(Source texts of formatted documents)
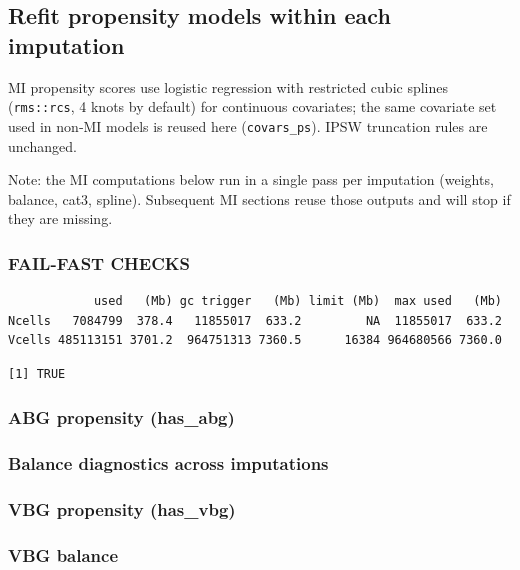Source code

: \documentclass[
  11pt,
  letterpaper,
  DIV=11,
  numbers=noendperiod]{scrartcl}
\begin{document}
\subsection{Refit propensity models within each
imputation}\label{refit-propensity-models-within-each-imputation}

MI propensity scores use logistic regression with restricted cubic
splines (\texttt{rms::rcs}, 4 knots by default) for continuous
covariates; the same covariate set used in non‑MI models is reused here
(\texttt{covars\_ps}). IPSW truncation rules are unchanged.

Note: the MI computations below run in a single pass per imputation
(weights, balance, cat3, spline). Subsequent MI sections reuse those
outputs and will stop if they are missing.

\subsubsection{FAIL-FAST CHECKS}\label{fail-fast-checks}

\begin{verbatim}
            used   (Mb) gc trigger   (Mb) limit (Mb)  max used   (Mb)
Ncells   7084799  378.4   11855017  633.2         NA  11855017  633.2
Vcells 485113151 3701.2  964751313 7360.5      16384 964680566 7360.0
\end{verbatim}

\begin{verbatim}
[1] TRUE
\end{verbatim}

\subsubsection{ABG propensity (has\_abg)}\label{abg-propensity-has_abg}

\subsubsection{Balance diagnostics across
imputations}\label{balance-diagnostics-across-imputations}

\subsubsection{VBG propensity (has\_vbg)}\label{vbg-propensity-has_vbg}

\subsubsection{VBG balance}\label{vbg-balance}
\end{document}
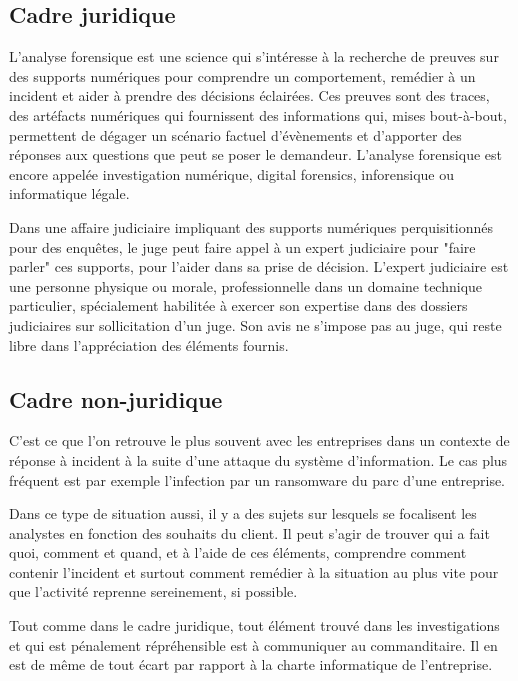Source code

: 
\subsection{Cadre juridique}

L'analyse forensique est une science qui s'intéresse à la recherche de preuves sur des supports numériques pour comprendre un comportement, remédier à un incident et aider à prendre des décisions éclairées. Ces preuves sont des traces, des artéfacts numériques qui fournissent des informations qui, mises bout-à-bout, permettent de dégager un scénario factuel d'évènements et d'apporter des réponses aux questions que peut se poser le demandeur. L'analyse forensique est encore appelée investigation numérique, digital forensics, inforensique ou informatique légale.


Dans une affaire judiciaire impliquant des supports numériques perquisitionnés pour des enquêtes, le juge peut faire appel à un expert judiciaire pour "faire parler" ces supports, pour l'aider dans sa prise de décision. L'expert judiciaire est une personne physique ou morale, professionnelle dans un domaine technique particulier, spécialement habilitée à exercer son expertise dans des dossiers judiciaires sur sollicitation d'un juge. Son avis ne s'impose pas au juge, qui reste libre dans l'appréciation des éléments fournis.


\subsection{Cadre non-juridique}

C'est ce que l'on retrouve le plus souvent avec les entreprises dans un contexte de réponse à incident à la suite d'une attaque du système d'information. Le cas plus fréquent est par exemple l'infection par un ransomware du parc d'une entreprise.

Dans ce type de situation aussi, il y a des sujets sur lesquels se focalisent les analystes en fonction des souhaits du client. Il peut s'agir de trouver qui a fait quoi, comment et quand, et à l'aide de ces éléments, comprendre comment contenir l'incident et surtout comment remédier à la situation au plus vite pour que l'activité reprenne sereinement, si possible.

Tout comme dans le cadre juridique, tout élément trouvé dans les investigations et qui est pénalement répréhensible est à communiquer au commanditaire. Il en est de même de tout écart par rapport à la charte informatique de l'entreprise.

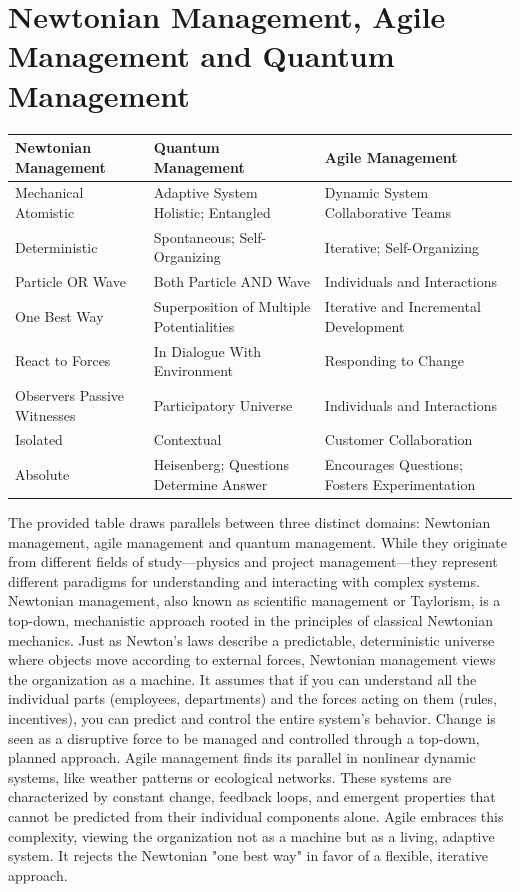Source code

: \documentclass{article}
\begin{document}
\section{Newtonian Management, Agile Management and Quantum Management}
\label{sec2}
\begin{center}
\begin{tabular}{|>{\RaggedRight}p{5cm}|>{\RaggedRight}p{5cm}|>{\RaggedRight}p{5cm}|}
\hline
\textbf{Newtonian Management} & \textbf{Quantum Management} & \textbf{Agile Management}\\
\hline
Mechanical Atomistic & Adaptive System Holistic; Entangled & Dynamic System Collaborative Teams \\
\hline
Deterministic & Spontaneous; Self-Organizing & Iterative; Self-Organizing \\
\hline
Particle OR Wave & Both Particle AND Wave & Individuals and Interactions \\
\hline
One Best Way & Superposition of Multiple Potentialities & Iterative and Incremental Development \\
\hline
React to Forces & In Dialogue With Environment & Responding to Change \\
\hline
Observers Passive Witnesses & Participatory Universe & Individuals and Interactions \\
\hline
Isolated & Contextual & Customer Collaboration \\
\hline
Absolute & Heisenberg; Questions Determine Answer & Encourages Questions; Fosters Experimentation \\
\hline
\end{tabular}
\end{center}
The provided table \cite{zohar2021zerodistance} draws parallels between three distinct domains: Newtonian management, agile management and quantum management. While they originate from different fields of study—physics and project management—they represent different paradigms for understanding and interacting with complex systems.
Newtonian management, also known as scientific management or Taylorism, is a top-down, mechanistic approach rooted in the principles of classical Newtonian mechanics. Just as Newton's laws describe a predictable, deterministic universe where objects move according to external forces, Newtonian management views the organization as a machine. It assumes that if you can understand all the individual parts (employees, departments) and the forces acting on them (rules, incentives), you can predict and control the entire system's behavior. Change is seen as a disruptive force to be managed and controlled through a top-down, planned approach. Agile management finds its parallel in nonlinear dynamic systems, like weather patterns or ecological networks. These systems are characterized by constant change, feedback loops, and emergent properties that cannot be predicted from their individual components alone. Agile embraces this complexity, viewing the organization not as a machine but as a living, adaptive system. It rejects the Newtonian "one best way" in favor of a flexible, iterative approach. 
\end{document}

==

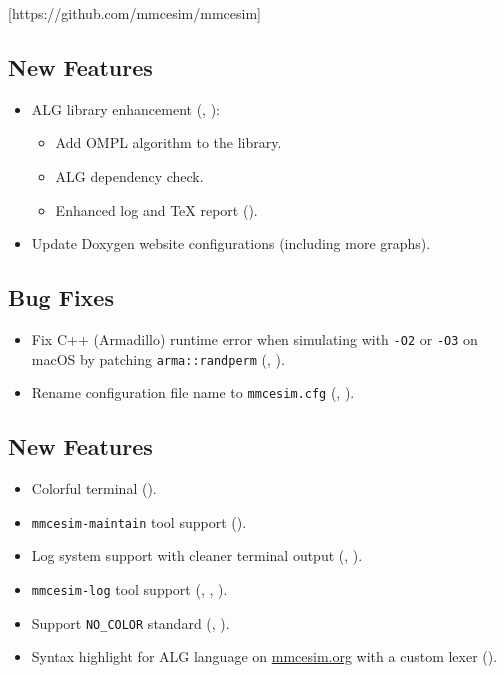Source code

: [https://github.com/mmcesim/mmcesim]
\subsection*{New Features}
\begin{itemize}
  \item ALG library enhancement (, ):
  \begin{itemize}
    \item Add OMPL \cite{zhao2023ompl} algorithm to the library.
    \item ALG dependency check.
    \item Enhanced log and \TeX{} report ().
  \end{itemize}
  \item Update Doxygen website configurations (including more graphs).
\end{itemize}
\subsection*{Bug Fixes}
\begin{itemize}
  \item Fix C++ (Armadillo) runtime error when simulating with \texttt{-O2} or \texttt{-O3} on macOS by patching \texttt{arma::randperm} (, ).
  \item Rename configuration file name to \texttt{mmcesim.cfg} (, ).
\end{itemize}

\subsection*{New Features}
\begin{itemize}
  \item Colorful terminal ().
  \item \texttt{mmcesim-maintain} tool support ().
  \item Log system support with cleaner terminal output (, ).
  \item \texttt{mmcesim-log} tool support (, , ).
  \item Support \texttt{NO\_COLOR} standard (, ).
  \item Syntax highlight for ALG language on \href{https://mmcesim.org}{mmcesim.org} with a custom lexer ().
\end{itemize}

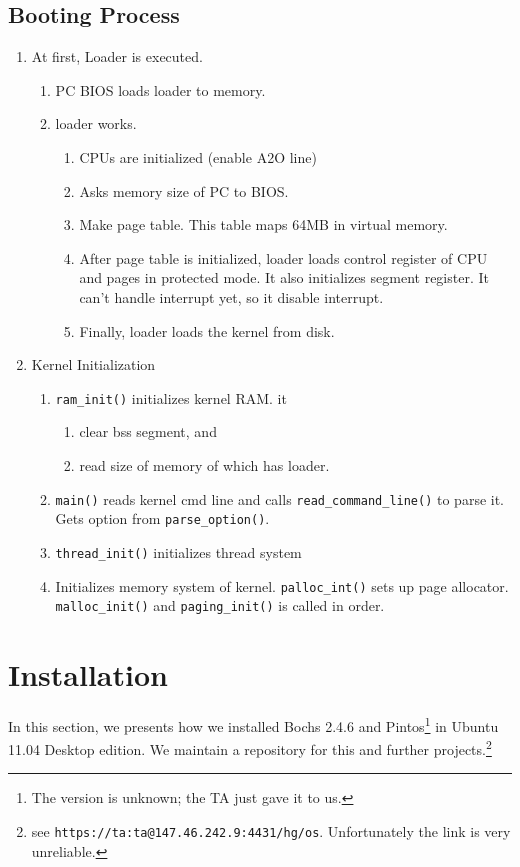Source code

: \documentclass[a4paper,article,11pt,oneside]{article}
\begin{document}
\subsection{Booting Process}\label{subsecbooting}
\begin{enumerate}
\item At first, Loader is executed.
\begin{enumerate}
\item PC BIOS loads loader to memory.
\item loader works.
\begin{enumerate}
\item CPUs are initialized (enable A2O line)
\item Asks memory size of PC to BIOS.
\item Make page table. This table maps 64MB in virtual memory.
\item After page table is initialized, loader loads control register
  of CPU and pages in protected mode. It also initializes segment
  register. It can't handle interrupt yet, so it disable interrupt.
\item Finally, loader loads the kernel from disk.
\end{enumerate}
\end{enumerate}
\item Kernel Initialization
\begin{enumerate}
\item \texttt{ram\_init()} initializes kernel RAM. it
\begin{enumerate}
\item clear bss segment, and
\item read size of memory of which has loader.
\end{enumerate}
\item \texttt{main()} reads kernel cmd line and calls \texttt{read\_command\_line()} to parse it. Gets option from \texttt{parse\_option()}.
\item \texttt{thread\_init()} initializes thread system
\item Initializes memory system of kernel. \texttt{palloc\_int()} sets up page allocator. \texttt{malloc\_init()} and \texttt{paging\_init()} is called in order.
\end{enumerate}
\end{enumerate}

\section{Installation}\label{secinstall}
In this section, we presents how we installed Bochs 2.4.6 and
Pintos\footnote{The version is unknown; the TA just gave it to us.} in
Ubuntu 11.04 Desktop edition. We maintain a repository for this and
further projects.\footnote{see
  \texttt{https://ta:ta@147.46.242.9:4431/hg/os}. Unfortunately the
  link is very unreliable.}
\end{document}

* [AIM OF THE EXERCISE]:
Pull out all lines containing the word "subsubsection" from the entries above.

* [SOLUTION]:
\subsubsection{FAIL-FAST CHECKS}\label{fail-fast-checks}
\subsubsection{ABG propensity (has\_abg)}\label{abg-propensity-has_abg}
\subsubsection{Balance diagnostics across
\subsubsection{VBG propensity (has\_vbg)}\label{vbg-propensity-has_vbg}
\subsubsection{VBG balance}\label{vbg-balance}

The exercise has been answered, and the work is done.